- RECORDS PROVIDED -
■ ■ ■ ■
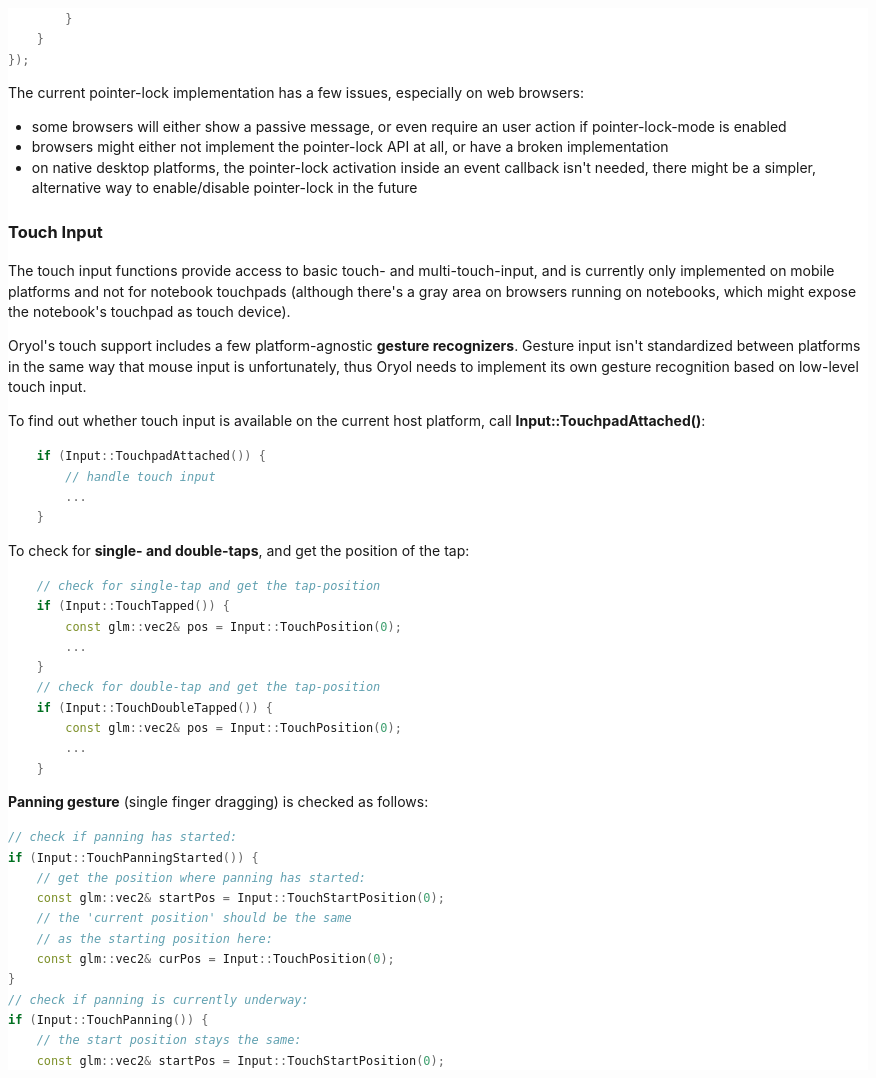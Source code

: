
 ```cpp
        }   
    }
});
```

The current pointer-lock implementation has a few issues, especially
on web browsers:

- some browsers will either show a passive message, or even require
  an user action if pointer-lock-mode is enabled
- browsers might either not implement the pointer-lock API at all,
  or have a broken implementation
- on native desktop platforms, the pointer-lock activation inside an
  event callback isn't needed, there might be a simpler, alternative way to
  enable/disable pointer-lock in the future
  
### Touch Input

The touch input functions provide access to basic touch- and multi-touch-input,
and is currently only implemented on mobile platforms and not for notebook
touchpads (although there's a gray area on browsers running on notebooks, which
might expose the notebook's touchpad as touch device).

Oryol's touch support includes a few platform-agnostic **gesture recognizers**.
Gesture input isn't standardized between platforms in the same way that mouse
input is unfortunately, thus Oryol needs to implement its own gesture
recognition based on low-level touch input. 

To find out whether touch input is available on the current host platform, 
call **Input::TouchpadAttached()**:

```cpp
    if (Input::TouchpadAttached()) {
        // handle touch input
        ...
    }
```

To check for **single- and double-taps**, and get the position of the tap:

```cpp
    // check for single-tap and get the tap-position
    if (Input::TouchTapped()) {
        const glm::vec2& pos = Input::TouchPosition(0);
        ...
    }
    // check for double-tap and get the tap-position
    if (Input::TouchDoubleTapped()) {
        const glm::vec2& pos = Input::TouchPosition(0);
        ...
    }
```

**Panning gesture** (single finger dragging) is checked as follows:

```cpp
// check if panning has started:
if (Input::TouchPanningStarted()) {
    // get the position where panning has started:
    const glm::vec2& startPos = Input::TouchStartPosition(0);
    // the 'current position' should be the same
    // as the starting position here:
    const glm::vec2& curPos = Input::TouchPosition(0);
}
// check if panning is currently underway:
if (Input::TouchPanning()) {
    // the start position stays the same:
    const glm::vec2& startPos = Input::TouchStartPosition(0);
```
■ ■ ■ ■
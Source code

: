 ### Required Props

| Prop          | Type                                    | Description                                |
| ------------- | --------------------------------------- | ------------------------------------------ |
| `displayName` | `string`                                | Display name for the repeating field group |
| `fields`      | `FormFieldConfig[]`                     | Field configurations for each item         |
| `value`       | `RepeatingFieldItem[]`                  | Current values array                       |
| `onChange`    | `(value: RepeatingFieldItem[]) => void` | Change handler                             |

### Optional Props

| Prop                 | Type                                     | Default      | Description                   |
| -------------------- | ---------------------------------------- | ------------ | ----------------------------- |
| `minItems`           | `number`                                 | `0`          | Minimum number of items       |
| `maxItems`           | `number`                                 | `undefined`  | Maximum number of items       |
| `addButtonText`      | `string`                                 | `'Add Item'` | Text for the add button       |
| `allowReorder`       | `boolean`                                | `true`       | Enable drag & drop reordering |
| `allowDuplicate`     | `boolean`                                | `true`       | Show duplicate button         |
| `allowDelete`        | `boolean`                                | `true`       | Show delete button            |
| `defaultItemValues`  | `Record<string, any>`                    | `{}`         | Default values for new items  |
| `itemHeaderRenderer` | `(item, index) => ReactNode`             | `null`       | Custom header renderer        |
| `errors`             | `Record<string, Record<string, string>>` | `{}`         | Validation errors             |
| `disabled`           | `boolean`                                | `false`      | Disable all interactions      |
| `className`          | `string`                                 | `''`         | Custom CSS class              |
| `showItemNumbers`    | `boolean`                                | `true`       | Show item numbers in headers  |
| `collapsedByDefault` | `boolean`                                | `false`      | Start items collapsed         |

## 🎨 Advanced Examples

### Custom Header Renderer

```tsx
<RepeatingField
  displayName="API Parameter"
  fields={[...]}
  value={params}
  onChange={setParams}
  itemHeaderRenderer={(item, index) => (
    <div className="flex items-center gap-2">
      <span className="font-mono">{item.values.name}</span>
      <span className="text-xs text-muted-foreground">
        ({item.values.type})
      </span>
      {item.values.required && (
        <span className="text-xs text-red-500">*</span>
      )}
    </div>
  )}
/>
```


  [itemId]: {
■ ■ ■ ■
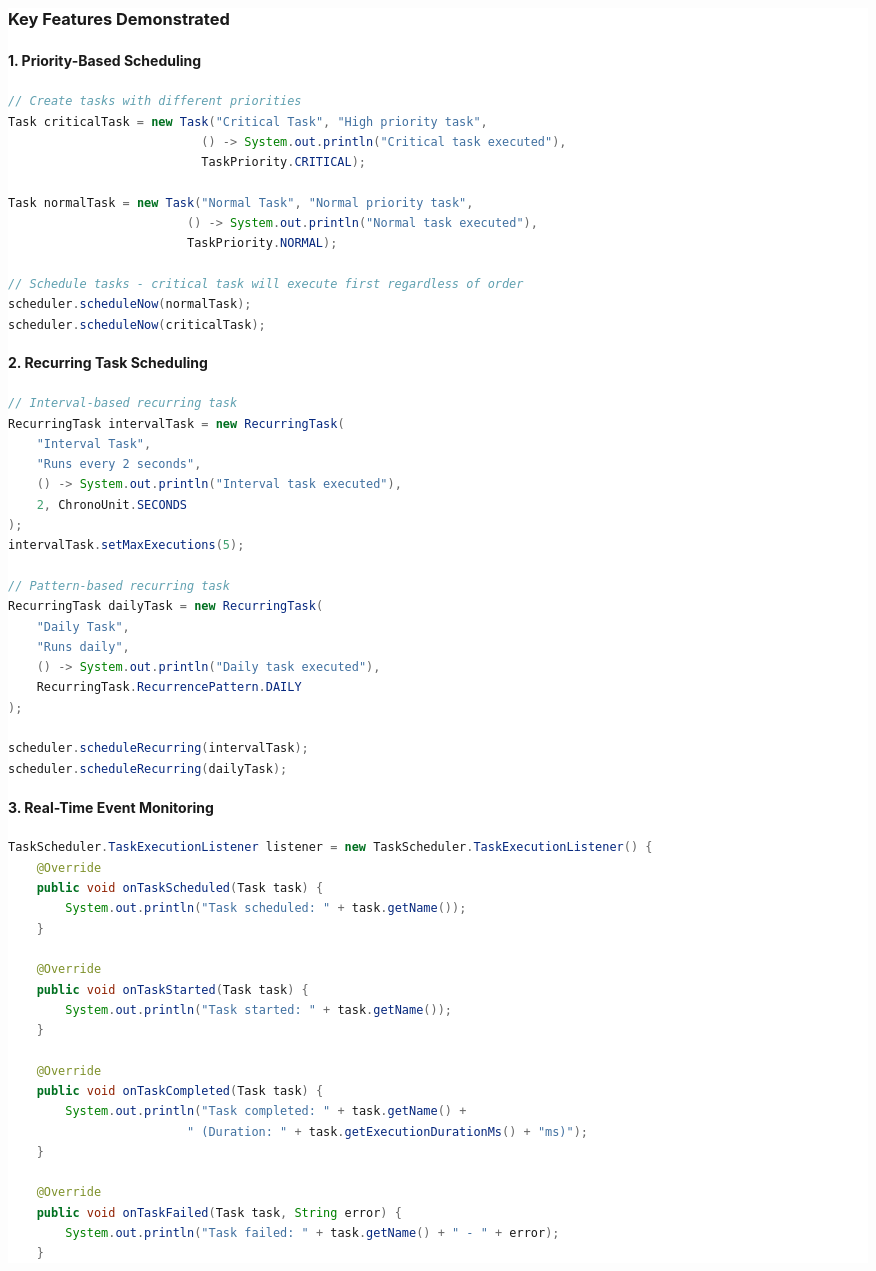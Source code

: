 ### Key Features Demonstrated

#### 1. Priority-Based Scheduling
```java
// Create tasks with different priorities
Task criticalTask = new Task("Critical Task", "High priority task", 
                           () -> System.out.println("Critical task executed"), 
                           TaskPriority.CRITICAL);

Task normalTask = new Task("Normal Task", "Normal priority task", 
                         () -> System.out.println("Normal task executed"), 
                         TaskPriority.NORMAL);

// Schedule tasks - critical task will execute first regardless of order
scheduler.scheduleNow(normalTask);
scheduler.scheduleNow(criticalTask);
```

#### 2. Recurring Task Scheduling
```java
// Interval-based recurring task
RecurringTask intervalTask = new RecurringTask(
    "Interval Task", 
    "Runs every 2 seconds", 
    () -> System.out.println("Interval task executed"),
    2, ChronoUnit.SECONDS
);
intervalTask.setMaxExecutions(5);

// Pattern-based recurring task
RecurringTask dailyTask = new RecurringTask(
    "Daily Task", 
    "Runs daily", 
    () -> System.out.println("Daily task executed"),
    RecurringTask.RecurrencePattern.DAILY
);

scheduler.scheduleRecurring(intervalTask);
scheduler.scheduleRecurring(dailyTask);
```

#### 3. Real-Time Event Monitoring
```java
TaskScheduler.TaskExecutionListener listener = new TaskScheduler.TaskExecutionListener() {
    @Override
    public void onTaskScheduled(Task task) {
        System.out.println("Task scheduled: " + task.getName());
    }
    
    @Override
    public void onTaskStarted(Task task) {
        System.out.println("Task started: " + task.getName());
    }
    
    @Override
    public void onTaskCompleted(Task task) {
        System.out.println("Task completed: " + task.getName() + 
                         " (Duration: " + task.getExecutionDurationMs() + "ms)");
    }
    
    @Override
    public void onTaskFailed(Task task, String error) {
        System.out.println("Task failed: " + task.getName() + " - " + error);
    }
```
■ ■ ■ ■
- PROBLEM -
Please give back, exactly as it stands above, the stretch from the line with "Text for the" through the line with "Default values for", and no line outside it.

- FINISHED TASK -
| `addButtonText`      | `string`                                 | `'Add Item'` | Text for the add button       |
| `allowReorder`       | `boolean`                                | `true`       | Enable drag & drop reordering |
| `allowDuplicate`     | `boolean`                                | `true`       | Show duplicate button         |
| `allowDelete`        | `boolean`                                | `true`       | Show delete button            |
| `defaultItemValues`  | `Record<string, any>`                    | `{}`         | Default values for new items  |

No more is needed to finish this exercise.